If you grew up in church, or even just in the South, you know the story of Jonah and the big fish. All I remember is Jonah being swallowed but by a giant fish and living in his belly for a while before getting out. Until recently, I had thought he fell off the ship. I guess they soften things for kids, because he was actually thrown off…because he asked to be. Yep, cast overboard of his own decision.
Why? Let’s go back to the beginning. Jonah was commanded by God to go to Nineveh and preach, but guess what? Jonah didn’t want to do that. Nope. He ran away from God! What was he thinking? Can you actually do that? Instead of going to Nineveh(Middle East), he jumped on a ship heading the opposite direction to Tarshish(present day Spain).
Then, a giant storm came and Jonah asked to be “cast off” because he knew that this raging storm had come. The rest is history, he was swallowed by a fish and then later spat out after promising he would make good on what was asked of him.
So this got me thinking. God is not just going to let me just run away. No.
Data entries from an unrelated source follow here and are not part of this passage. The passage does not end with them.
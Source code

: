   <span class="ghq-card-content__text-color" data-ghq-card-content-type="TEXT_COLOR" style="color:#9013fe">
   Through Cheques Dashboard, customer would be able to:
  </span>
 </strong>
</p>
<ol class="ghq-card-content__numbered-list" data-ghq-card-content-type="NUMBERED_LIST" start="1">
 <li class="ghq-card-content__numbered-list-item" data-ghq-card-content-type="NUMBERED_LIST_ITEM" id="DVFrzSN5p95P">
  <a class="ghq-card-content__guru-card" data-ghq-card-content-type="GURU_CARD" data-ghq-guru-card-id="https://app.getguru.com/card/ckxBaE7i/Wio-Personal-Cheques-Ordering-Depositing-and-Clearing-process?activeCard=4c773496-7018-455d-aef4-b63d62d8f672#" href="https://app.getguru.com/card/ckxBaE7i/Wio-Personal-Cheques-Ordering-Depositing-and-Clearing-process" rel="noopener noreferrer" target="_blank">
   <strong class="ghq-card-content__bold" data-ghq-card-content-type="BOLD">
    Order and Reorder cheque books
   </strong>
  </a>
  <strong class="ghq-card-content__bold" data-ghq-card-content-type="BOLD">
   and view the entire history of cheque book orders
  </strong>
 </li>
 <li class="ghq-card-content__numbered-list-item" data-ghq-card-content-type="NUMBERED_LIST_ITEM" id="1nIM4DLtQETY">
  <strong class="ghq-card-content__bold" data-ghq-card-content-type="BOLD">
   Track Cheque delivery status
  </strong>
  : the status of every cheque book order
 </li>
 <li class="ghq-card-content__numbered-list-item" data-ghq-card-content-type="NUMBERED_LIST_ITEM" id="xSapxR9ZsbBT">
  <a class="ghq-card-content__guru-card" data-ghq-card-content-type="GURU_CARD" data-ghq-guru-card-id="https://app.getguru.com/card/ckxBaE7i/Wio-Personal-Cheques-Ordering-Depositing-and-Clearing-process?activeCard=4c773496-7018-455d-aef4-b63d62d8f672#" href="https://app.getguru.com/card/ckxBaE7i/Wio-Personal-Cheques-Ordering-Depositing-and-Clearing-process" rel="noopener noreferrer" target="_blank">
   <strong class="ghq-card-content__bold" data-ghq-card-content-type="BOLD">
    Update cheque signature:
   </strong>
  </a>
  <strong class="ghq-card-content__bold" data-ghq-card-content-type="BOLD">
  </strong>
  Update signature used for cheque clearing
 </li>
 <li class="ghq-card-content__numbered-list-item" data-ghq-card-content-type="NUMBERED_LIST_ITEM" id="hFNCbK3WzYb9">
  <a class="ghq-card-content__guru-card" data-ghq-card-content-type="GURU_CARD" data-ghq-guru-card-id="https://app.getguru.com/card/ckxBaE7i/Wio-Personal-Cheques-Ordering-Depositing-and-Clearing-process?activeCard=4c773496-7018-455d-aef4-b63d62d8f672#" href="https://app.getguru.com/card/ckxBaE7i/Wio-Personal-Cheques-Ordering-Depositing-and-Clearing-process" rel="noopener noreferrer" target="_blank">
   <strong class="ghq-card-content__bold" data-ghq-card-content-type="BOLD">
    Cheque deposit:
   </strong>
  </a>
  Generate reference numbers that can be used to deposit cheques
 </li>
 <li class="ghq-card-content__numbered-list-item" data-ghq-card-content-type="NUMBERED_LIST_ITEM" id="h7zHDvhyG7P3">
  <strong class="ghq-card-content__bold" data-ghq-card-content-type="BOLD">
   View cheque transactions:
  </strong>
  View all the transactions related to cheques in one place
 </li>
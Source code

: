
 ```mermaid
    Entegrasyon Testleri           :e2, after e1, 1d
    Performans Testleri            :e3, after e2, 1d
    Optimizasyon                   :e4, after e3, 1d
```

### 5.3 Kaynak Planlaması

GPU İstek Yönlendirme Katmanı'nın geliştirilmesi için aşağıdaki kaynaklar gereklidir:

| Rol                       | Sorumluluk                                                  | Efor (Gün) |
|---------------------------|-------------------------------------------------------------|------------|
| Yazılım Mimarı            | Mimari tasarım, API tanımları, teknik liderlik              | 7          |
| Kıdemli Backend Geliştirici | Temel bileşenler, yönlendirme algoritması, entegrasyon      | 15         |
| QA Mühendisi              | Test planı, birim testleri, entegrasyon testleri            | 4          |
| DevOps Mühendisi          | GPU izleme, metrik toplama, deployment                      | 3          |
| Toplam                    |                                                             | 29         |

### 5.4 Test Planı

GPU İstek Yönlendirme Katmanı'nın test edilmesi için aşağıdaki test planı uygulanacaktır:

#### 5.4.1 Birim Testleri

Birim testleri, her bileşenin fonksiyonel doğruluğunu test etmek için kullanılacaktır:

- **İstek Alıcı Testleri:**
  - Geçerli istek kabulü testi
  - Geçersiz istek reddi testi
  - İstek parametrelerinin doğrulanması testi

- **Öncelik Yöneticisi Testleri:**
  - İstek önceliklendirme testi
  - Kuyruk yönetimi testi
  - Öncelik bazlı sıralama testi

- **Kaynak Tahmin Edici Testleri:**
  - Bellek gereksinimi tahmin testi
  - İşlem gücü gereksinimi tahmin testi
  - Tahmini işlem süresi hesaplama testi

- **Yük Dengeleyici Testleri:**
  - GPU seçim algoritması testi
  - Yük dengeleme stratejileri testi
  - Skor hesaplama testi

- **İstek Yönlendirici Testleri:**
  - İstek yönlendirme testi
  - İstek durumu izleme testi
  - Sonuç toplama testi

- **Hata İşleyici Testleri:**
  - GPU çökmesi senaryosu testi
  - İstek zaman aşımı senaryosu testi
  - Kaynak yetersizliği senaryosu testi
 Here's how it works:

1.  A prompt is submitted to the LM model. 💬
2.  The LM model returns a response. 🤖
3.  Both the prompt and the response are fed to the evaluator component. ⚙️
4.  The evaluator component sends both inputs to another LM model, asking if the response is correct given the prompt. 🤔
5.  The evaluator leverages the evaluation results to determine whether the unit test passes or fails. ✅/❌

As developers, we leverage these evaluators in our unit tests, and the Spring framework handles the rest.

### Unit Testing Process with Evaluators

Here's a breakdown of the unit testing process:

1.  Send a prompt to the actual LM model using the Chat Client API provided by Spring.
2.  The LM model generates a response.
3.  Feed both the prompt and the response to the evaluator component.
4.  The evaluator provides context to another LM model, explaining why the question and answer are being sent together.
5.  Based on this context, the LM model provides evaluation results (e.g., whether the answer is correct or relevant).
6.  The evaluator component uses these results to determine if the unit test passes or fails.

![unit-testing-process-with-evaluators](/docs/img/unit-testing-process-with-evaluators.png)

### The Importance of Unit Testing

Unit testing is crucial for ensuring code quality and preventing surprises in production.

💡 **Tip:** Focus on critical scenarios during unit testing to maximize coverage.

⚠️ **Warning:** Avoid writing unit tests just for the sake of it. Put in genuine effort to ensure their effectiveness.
He is going to pursue me with his relentless, passionate, absolutely overwhelming love. (Who doesn’t want to be pursued??)
I self-sabotage. I think I know what is the right thing for me. I try to control my life. What a crazy thought. What have I been running from? Where have I been afraid to go that I was being called?
There are things I have put off and put off. I have, in my humanness, avoided what I knew I should or should not be doing. Honestly, I just didn’t trust that I was capable of what he was asking of me. So, maybe all that struggle, all that heartache, all the trying to control was me in the belly of the fish. God was waiting for me to surface, waiting for me to let go, waiting for me to give in and do what he has put me here to do.
What have you run from?
How did God bring you back to where he wants you?